_Source records_:

>>>>>

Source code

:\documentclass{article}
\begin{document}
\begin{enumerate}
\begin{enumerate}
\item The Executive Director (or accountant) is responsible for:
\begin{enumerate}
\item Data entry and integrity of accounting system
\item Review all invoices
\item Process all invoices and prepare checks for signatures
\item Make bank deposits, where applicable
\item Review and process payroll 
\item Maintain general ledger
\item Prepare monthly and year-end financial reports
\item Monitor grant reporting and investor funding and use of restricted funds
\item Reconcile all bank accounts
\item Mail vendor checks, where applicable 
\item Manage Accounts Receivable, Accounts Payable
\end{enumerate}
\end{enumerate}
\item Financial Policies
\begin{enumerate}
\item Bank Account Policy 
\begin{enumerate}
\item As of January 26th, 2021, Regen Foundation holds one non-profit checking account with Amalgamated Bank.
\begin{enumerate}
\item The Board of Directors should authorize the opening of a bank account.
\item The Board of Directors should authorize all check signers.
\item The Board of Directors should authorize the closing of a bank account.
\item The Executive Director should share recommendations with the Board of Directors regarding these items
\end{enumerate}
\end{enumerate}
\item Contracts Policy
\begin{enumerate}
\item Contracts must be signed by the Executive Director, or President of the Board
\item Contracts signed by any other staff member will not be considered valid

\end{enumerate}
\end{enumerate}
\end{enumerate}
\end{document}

<<<<<

_Task description_:
From the records above, print only the lines between the one holding "deposits, where applicable" and the one holding "all check signers.", inclusive, exactly as they stand.

_Answer area_:
\item Make bank deposits, where applicable
\item Review and process payroll 
\item Maintain general ledger
\item Prepare monthly and year-end financial reports
\item Monitor grant reporting and investor funding and use of restricted funds
\item Reconcile all bank accounts
\item Mail vendor checks, where applicable 
\item Manage Accounts Receivable, Accounts Payable
\end{enumerate}
\end{enumerate}
\item Financial Policies
\begin{enumerate}
\item Bank Account Policy 
\begin{enumerate}
\item As of January 26th, 2021, Regen Foundation holds one non-profit checking account with Amalgamated Bank.
\begin{enumerate}
\item The Board of Directors should authorize the opening of a bank account.
\item The Board of Directors should authorize all check signers.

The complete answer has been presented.